Your task: Looking at the records below, count how many lines contain the string "orientation". Give that number alone.

Segment Open

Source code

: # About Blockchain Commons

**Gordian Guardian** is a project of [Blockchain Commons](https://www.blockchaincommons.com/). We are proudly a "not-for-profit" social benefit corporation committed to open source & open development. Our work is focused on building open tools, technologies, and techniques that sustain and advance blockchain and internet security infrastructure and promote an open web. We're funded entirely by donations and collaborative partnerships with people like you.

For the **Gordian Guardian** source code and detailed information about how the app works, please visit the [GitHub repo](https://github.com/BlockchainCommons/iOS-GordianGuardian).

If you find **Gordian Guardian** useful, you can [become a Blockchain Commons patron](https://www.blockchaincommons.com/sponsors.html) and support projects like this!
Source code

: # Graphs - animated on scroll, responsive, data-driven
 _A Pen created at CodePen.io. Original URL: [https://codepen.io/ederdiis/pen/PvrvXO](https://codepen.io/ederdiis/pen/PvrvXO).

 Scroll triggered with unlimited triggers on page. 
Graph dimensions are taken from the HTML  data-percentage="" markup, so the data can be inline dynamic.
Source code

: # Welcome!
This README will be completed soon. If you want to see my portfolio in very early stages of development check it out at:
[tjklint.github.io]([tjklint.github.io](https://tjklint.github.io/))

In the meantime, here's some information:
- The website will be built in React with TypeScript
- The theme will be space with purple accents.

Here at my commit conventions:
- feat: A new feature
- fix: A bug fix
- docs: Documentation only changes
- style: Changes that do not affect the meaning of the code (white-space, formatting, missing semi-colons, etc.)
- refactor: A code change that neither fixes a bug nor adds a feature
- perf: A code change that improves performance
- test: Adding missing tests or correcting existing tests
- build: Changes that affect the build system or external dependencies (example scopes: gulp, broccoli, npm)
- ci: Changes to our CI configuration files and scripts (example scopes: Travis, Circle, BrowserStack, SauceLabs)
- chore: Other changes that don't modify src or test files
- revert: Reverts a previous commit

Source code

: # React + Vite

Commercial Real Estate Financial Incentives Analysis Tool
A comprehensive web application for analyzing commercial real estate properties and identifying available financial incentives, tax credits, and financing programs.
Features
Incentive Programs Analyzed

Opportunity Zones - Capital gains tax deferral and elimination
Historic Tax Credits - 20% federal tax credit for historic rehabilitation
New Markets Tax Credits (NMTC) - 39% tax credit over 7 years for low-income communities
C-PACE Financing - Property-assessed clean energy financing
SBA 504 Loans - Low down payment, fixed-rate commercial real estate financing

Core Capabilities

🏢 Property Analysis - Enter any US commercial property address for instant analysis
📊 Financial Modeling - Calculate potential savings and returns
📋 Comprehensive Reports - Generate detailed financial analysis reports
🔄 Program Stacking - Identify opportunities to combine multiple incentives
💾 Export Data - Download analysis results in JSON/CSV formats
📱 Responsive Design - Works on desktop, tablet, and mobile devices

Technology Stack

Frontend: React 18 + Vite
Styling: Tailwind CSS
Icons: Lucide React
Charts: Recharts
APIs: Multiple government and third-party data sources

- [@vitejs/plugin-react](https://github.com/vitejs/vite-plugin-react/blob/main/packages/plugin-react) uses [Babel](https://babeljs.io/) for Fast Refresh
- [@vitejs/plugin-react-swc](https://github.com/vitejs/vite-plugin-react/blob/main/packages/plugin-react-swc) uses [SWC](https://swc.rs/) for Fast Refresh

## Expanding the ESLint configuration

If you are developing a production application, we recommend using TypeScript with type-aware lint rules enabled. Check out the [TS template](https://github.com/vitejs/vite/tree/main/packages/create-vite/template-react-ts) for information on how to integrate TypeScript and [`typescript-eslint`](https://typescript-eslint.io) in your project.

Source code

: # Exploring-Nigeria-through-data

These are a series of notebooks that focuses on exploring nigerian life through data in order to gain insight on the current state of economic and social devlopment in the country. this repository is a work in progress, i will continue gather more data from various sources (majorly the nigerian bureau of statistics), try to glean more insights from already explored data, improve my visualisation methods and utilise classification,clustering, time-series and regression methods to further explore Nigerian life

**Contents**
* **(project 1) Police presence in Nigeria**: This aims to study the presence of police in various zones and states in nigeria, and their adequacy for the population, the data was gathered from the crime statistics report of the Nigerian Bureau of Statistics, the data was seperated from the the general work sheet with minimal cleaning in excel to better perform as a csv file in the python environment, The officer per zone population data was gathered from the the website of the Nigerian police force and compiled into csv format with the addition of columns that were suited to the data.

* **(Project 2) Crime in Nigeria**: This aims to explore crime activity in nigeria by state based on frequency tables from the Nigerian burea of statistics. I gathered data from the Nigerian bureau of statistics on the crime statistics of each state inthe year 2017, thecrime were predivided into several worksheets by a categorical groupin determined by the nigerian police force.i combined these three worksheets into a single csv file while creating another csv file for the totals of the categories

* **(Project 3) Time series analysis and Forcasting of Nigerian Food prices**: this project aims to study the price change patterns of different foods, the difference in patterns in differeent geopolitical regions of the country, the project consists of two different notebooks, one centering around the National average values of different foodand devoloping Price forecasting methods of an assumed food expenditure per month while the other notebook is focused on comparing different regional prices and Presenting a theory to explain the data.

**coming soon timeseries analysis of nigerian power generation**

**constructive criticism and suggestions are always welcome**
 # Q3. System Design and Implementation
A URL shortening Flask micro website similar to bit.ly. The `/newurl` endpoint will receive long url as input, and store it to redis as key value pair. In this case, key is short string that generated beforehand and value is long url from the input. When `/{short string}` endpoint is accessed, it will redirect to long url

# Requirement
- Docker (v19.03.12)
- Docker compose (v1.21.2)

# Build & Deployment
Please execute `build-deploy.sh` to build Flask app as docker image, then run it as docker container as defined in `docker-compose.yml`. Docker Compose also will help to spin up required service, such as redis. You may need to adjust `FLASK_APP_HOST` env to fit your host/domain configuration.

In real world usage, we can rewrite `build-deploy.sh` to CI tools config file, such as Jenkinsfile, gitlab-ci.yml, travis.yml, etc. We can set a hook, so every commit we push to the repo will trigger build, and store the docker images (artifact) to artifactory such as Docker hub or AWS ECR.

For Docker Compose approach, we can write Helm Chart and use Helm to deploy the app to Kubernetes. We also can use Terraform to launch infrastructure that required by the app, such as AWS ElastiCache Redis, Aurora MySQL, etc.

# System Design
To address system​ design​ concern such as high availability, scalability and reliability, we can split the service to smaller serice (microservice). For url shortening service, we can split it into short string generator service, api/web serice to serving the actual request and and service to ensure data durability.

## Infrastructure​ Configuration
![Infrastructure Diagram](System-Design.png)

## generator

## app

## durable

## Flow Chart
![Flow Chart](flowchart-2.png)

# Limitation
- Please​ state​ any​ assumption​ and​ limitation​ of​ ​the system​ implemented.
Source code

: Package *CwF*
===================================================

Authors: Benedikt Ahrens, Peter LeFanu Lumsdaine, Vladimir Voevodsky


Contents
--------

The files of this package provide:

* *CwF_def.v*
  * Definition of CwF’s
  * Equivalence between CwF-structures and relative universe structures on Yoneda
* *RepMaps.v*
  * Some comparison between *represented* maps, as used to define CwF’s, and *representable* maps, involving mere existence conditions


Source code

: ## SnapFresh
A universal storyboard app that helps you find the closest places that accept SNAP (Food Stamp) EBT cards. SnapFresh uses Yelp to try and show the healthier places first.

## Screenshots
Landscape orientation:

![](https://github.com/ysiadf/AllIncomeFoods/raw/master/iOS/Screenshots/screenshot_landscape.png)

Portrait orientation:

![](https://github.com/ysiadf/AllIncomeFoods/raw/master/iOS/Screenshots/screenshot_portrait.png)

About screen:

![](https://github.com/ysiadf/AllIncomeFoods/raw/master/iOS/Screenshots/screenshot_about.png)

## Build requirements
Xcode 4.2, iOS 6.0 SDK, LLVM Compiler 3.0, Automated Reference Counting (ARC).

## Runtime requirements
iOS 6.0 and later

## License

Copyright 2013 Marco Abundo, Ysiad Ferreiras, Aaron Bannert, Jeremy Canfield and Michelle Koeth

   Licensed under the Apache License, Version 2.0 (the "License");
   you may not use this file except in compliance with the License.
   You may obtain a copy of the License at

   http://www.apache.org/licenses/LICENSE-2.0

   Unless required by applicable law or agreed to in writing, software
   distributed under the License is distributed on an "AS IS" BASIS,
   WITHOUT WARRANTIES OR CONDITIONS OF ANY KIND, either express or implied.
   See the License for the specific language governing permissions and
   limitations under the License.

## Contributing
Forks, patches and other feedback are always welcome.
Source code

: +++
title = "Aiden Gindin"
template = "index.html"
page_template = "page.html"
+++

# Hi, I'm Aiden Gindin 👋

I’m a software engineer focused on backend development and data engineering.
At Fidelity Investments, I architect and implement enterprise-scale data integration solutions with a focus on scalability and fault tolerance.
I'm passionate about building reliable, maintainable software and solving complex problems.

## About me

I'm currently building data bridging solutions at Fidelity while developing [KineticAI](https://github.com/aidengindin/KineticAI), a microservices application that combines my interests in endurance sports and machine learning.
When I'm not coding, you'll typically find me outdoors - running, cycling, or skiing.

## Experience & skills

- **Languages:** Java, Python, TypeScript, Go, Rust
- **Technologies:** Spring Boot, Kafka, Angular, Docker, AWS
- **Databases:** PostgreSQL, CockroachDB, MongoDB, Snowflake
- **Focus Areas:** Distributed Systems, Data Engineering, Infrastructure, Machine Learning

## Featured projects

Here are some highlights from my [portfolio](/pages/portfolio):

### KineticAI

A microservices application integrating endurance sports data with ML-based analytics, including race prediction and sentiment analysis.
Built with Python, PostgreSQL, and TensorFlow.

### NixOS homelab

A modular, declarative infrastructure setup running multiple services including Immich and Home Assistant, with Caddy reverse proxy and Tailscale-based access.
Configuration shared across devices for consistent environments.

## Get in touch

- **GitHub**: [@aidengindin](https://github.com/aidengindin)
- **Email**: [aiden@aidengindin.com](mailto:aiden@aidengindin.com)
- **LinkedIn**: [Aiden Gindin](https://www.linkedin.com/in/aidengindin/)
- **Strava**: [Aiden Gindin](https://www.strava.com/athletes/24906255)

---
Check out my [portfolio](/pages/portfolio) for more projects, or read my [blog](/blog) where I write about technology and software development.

Segment Closed

Exercise output: 2